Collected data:
====

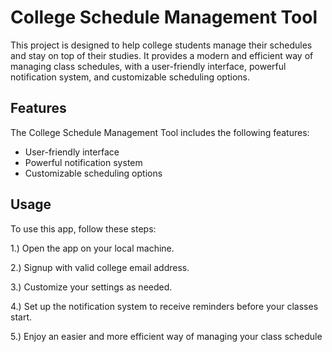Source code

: # College Schedule Management Tool

This project is designed to help college students manage their schedules and stay on top of their studies. It provides a modern and efficient way of managing class schedules, with a user-friendly interface, powerful notification system, and customizable scheduling options.

## Features

The College Schedule Management Tool includes the following features:

- User-friendly interface
- Powerful notification system
- Customizable scheduling options

## Usage
To use this app, follow these steps:

1.) Open the app on your local machine.

2.) Signup with valid college email address.

3.) Customize your settings as needed.

4.) Set up the notification system to receive reminders before your classes start.

5.) Enjoy an easier and more efficient way of managing your class schedule
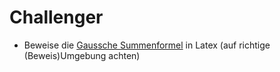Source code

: # Challenger

- Beweise die [Gaussche Summenformel](https://www.sofatutor.com/mathematik/videos/vollstaendige-induktion-erklaerung-an-der-gauss-schen-summenformel#beispiele-fuer-die-vollstaendige-induktion) in Latex (auf richtige (Beweis)Umgebung achten)
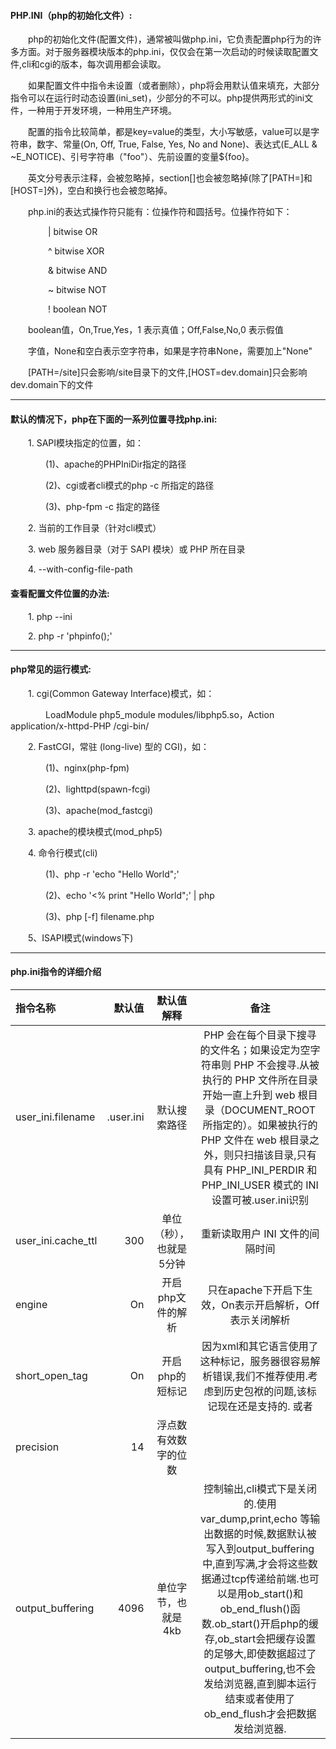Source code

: #### PHP.INI（php的初始化文件）:
&emsp;&emsp;php的初始化文件(配置文件)，通常被叫做php.ini，它负责配置php行为的许多方面。对于服务器模块版本的php.ini，仅仅会在第一次启动的时候读取配置文件,cli和cgi的版本，每次调用都会读取。

&emsp;&emsp;如果配置文件中指令未设置（或者删除），php将会用默认值来填充，大部分指令可以在运行时动态设置(ini_set)，少部分的不可以。php提供两形式的ini文件，一种用于开发环境，一种用生产环境。

&emsp;&emsp;配置的指令比较简单，都是key=value的类型，大小写敏感，value可以是字符串，数字、常量(On, Off, True, False, Yes, No and None)、表达式(E_ALL & ~E_NOTICE)、引号字符串（"foo"）、先前设置的变量${foo}。

&emsp;&emsp;英文分号表示注释，会被忽略掉，section[]也会被忽略掉(除了[PATH=]和[HOST=]外)，空白和换行也会被忽略掉。

&emsp;&emsp;php.ini的表达式操作符只能有：位操作符和圆括号。位操作符如下：

&emsp;&emsp;&emsp;&emsp; |  bitwise OR

&emsp;&emsp;&emsp;&emsp; ^  bitwise XOR

&emsp;&emsp;&emsp;&emsp; &  bitwise AND

&emsp;&emsp;&emsp;&emsp; ~  bitwise NOT

&emsp;&emsp;&emsp;&emsp; !  boolean NOT

&emsp;&emsp;boolean值，On,True,Yes，1 表示真值；Off,False,No,0 表示假值

&emsp;&emsp;字值，None和空白表示空字符串，如果是字符串None，需要加上"None"

&emsp;&emsp;[PATH=/site]只会影响/site目录下的文件,[HOST=dev.domain]只会影响dev.domain下的文件

-------
#### 默认的情况下，php在下面的一系列位置寻找php.ini:

&emsp;&emsp;1. SAPI模块指定的位置，如：

&emsp;&emsp;&emsp;&emsp;(1)、apache的PHPIniDir指定的路径

&emsp;&emsp;&emsp;&emsp;(2)、cgi或者cli模式的php -c 所指定的路径

&emsp;&emsp;&emsp;&emsp;(3)、php-fpm -c 指定的路径

&emsp;&emsp;2. 当前的工作目录（针对cli模式）

&emsp;&emsp;3. web 服务器目录（对于 SAPI 模块）或 PHP 所在目录

&emsp;&emsp;4. --with-config-file-path

#### 查看配置文件位置的办法:

&emsp;&emsp;1. php --ini

&emsp;&emsp;2. php -r 'phpinfo();'

-------

#### php常见的运行模式:

&emsp;&emsp;1. cgi(Common Gateway Interface)模式，如：

&emsp;&emsp;&emsp;&emsp;LoadModule php5_module modules/libphp5.so，Action application/x-httpd-PHP /cgi-bin/

&emsp;&emsp;2. FastCGI，常驻 (long-live) 型的 CGI)，如：

&emsp;&emsp;&emsp;&emsp;(1)、nginx(php-fpm)

&emsp;&emsp;&emsp;&emsp;(2)、lighttpd(spawn-fcgi)

&emsp;&emsp;&emsp;&emsp;(3)、apache(mod_fastcgi)

&emsp;&emsp;3. apache的模块模式(mod_php5)

&emsp;&emsp;4. 命令行模式(cli)

&emsp;&emsp;&emsp;&emsp;(1)、php -r 'echo "Hello World";'

&emsp;&emsp;&emsp;&emsp;(2)、echo '<% print "Hello World";' | php

&emsp;&emsp;&emsp;&emsp;(3)、php [-f] filename.php

&emsp;&emsp;5、ISAPI模式(windows下)

-----

#### php.ini指令的详细介绍

| 指令名称  | 默认值| 默认值解释|备注|
|:--------|---------:|:-------:|:-------:|
| user_ini.filename| .user.ini | 默认搜索路径 |PHP 会在每个目录下搜寻的文件名；如果设定为空字符串则 PHP 不会搜寻.从被执行的 PHP 文件所在目录开始一直上升到 web 根目录（DOCUMENT_ROOT 所指定的）。如果被执行的 PHP 文件在 web 根目录之外，则只扫描该目录,只有具有 PHP_INI_PERDIR 和 PHP_INI_USER 模式的 INI 设置可被.user.ini识别|
| user_ini.cache_ttl| 300| 单位（秒），也就是5分钟|重新读取用户 INI 文件的间隔时间|
| engine| On| 开启php文件的解析|只在apache下开启下生效，On表示开启解析，Off表示关闭解析|
| short_open_tag| On| 开启php的短标记|因为xml和其它语言使用了这种标记，服务器很容易解析错误,我们不推荐使用.考虑到历史包袱的问题,该标记现在还是支持的.<? ?> 或者 <?="Hello World" ?>|
|precision|14|浮点数有效数字的位数||
|output_buffering|4096|单位字节，也就是4kb| 控制输出,cli模式下是关闭的.使用var_dump,print,echo 等输出数据的时候,数据默认被写入到output_buffering中,直到写满,才会将这些数据通过tcp传递给前端.也可以是用ob_start()和ob_end_flush()函数.ob_start()开启php的缓存,ob_start会把缓存设置的足够大,即使数据超过了output_buffering,也不会发给浏览器,直到脚本运行结束或者使用了ob_end_flush才会把数据发给浏览器.|

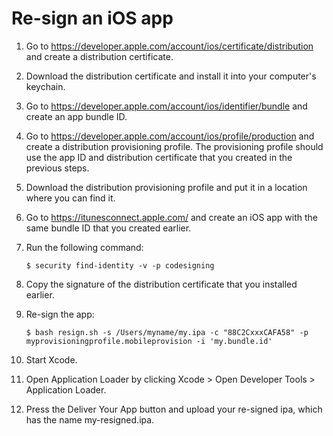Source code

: # Re-sign an iOS app

1. Go to <https://developer.apple.com/account/ios/certificate/distribution> and create a distribution certificate.

2. Download the distribution certificate and install it into your computer's keychain.

3. Go to <https://developer.apple.com/account/ios/identifier/bundle> and create an app bundle ID.

4. Go to <https://developer.apple.com/account/ios/profile/production> and create a distribution provisioning profile. The provisioning profile should use the app ID and distribution certificate that you created in the previous steps.

5. Download the distribution provisioning profile and put it in a location where you can find it.

6. Go to <https://itunesconnect.apple.com/> and create an iOS app with the same bundle ID that you created earlier.

7. Run the following command:

       $ security find-identity -v -p codesigning

8. Copy the signature of the distribution certificate that you installed earlier.

9. Re-sign the app:

       $ bash resign.sh -s /Users/myname/my.ipa -c "88C2CxxxCAFA58" -p myprovisioningprofile.mobileprovision -i 'my.bundle.id'

10. Start Xcode.

11. Open Application Loader by clicking Xcode > Open Developer Tools > Application Loader.

12. Press the Deliver Your App button and upload your re-signed ipa, which has the name my-resigned.ipa.

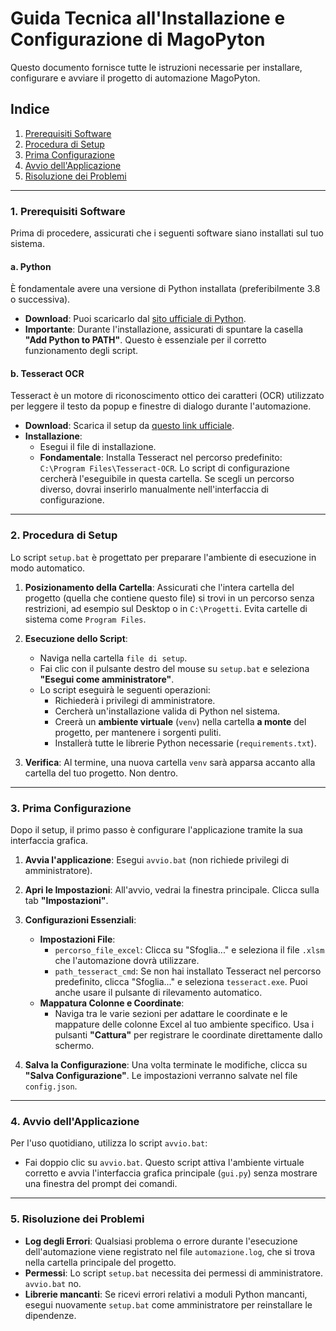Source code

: # Guida Tecnica all'Installazione e Configurazione di MagoPyton

Questo documento fornisce tutte le istruzioni necessarie per installare, configurare e avviare il progetto di automazione MagoPyton.

## Indice

1.  [Prerequisiti Software](#1-prerequisiti-software)
2.  [Procedura di Setup](#2-procedura-di-setup)
3.  [Prima Configurazione](#3-prima-configurazione)
4.  [Avvio dell'Applicazione](#4-avvio-dellapplicazione)
5.  [Risoluzione dei Problemi](#5-risoluzione-dei-problemi)

---

### 1. Prerequisiti Software

Prima di procedere, assicurati che i seguenti software siano installati sul tuo sistema.

#### a. Python
È fondamentale avere una versione di Python installata (preferibilmente 3.8 o successiva).
- **Download**: Puoi scaricarlo dal [sito ufficiale di Python](https://www.python.org/downloads/).
- **Importante**: Durante l'installazione, assicurati di spuntare la casella **"Add Python to PATH"**. Questo è essenziale per il corretto funzionamento degli script.

#### b. Tesseract OCR
Tesseract è un motore di riconoscimento ottico dei caratteri (OCR) utilizzato per leggere il testo da popup e finestre di dialogo durante l'automazione.
- **Download**: Scarica il setup da [questo link ufficiale](https://github.com/UB-Mannheim/tesseract/wiki).
- **Installazione**:
  - Esegui il file di installazione.
  - **Fondamentale**: Installa Tesseract nel percorso predefinito: `C:\Program Files\Tesseract-OCR`. Lo script di configurazione cercherà l'eseguibile in questa cartella. Se scegli un percorso diverso, dovrai inserirlo manualmente nell'interfaccia di configurazione.

---

### 2. Procedura di Setup

Lo script `setup.bat` è progettato per preparare l'ambiente di esecuzione in modo automatico.

1.  **Posizionamento della Cartella**: Assicurati che l'intera cartella del progetto (quella che contiene questo file) si trovi in un percorso senza restrizioni, ad esempio sul Desktop o in `C:\Progetti`. Evita cartelle di sistema come `Program Files`.

2.  **Esecuzione dello Script**:
    - Naviga nella cartella `file di setup`.
    - Fai clic con il pulsante destro del mouse su `setup.bat` e seleziona **"Esegui come amministratore"**.
    - Lo script eseguirà le seguenti operazioni:
        - Richiederà i privilegi di amministratore.
        - Cercherà un'installazione valida di Python nel sistema.
        - Creerà un **ambiente virtuale** (`venv`) nella cartella **a monte** del progetto, per mantenere i sorgenti puliti.
        - Installerà tutte le librerie Python necessarie (`requirements.txt`).

3.  **Verifica**: Al termine, una nuova cartella `venv` sarà apparsa accanto alla cartella del tuo progetto. Non dentro.

---

### 3. Prima Configurazione

Dopo il setup, il primo passo è configurare l'applicazione tramite la sua interfaccia grafica.

1.  **Avvia l'applicazione**: Esegui `avvio.bat` (non richiede privilegi di amministratore).
2.  **Apri le Impostazioni**: All'avvio, vedrai la finestra principale. Clicca sulla tab **"Impostazioni"**.
3.  **Configurazioni Essenziali**:
    - **Impostazioni File**:
        - `percorso_file_excel`: Clicca su "Sfoglia..." e seleziona il file `.xlsm` che l'automazione dovrà utilizzare.
        - `path_tesseract_cmd`: Se non hai installato Tesseract nel percorso predefinito, clicca "Sfoglia..." e seleziona `tesseract.exe`. Puoi anche usare il pulsante di rilevamento automatico.
    - **Mappatura Colonne e Coordinate**:
        - Naviga tra le varie sezioni per adattare le coordinate e le mappature delle colonne Excel al tuo ambiente specifico. Usa i pulsanti **"Cattura"** per registrare le coordinate direttamente dallo schermo.

4.  **Salva la Configurazione**: Una volta terminate le modifiche, clicca su **"Salva Configurazione"**. Le impostazioni verranno salvate nel file `config.json`.

---

### 4. Avvio dell'Applicazione

Per l'uso quotidiano, utilizza lo script `avvio.bat`:
- Fai doppio clic su `avvio.bat`. Questo script attiva l'ambiente virtuale corretto e avvia l'interfaccia grafica principale (`gui.py`) senza mostrare una finestra del prompt dei comandi.

---

### 5. Risoluzione dei Problemi

- **Log degli Errori**: Qualsiasi problema o errore durante l'esecuzione dell'automazione viene registrato nel file `automazione.log`, che si trova nella cartella principale del progetto.
- **Permessi**: Lo script `setup.bat` necessita dei permessi di amministratore. `avvio.bat` no.
- **Librerie mancanti**: Se ricevi errori relativi a moduli Python mancanti, esegui nuovamente `setup.bat` come amministratore per reinstallare le dipendenze.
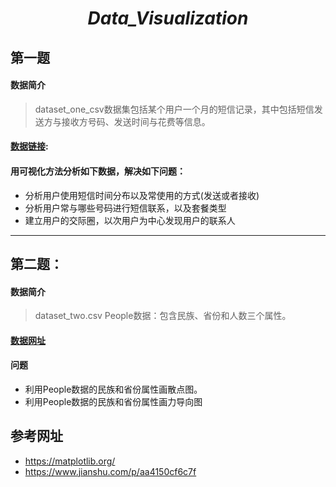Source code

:<h1 align="center"><em>Data_Visualization</em></h1>

## 第一题
#### 数据简介

> dataset_one_csv数据集包括某个用户一个月的短信记录，其中包括短信发送方与接收方号码、发送时间与花费等信息。

#### [数据链接](https://github.com/rogeroyer/Data_Visualization/blob/master/dataset_one.csv):

#### 用可视化方法分析如下数据，解决如下问题：
- 分析用户使用短信时间分布以及常使用的方式(发送或者接收)
- 分析用户常与哪些号码进行短信联系，以及套餐类型
- 建立用户的交际圈，以次用户为中心发现用户的联系人

***
## 第二题：
#### 数据简介 

> dataset_two.csv People数据：包含民族、省份和人数三个属性。

#### [数据网址](https://github.com/rogeroyer/Data_Visualization/blob/master/dataset_two.csv)

#### 问题
- 利用People数据的民族和省份属性画散点图。
- 利用People数据的民族和省份属性画力导向图

## 参考网址
- https://matplotlib.org/
- https://www.jianshu.com/p/aa4150cf6c7f
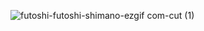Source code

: ![futoshi-futoshi-shimano-ezgif com-cut (1)](https://github.com/user-attachments/assets/8c73dbf9-d4d0-4407-b39c-dfc108b7f55e)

====

◆ Assigned task:
Check each line above for "your" and return the ones that have it.

◆ Task output:
1.) Open the app on your local machine.
3.) Customize your settings as needed.
4.) Set up the notification system to receive reminders before your classes start.
5.) Enjoy an easier and more efficient way of managing your class schedule
2. Download the distribution certificate and install it into your computer's keychain.
12. Press the Deliver Your App button and upload your re-signed ipa, which has the name my-resigned.ipa.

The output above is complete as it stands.